*Problem statement*: Copy all the data exactly, except the pictures.

------------------------------------

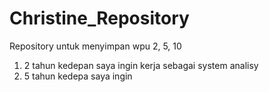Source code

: # Christine_Repository
Repository untuk menyimpan wpu 2, 5, 10
1. 2 tahun kedepan saya ingin kerja sebagai system analisy  
2. 5 tahun kedepa saya ingin 
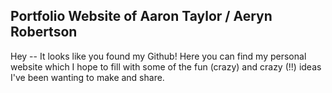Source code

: ## Portfolio Website of Aaron Taylor / Aeryn Robertson

Hey -- It looks like you found my Github!
Here you can find my personal website which I hope to fill with some of the fun (crazy) and crazy (!!) ideas I've been wanting to make and share.

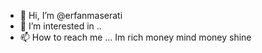 - 👋 Hi, I’m @erfanmaserati
- 👀 I’m interested in ..
- 📫 How to reach me ...
Im rich money mind money shine 
<!---
erfanmaserati/erfanmaserati is a ✨ special ✨ repository because its `README.md` (this file) appears on your GitHub profile.
You can click the Preview link to take a look at your changes.
--->
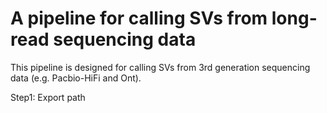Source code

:# A pipeline for calling SVs from long-read sequencing data

This pipeline is designed for calling SVs from 3rd generation sequencing data (e.g. Pacbio-HiFi and Ont). 

Step1: Export path
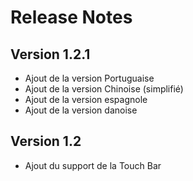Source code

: # Release Notes

## Version 1.2.1

* Ajout de la version Portuguaise
* Ajout de la version Chinoise (simplifié)
* Ajout de la version espagnole
* Ajout de la version danoise

## Version 1.2

* Ajout du support de la Touch Bar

------------------------------------

*Answer space*:
Source code

: # Christine_Repository
Repository untuk menyimpan wpu 2, 5, 10
1. 2 tahun kedepan saya ingin kerja sebagai system analisy  
2. 5 tahun kedepa saya ingin 
Source code

: ## Portfolio Website of Aaron Taylor / Aeryn Robertson

Hey -- It looks like you found my Github!
Here you can find my personal website which I hope to fill with some of the fun (crazy) and crazy (!!) ideas I've been wanting to make and share.

 - 👋 Hi, I’m @erfanmaserati
- 👀 I’m interested in ..
- 📫 How to reach me ...
Im rich money mind money shine 
<!---
erfanmaserati/erfanmaserati is a ✨ special ✨ repository because its `README.md` (this file) appears on your GitHub profile.
You can click the Preview link to take a look at your changes.
--->
Source code

:# A pipeline for calling SVs from long-read sequencing data

This pipeline is designed for calling SVs from 3rd generation sequencing data (e.g. Pacbio-HiFi and Ont). 

Step1: Export path
Source code

: # Release Notes

## Version 1.2.1

* Ajout de la version Portuguaise
* Ajout de la version Chinoise (simplifié)
* Ajout de la version espagnole
* Ajout de la version danoise

## Version 1.2

* Ajout du support de la Touch Bar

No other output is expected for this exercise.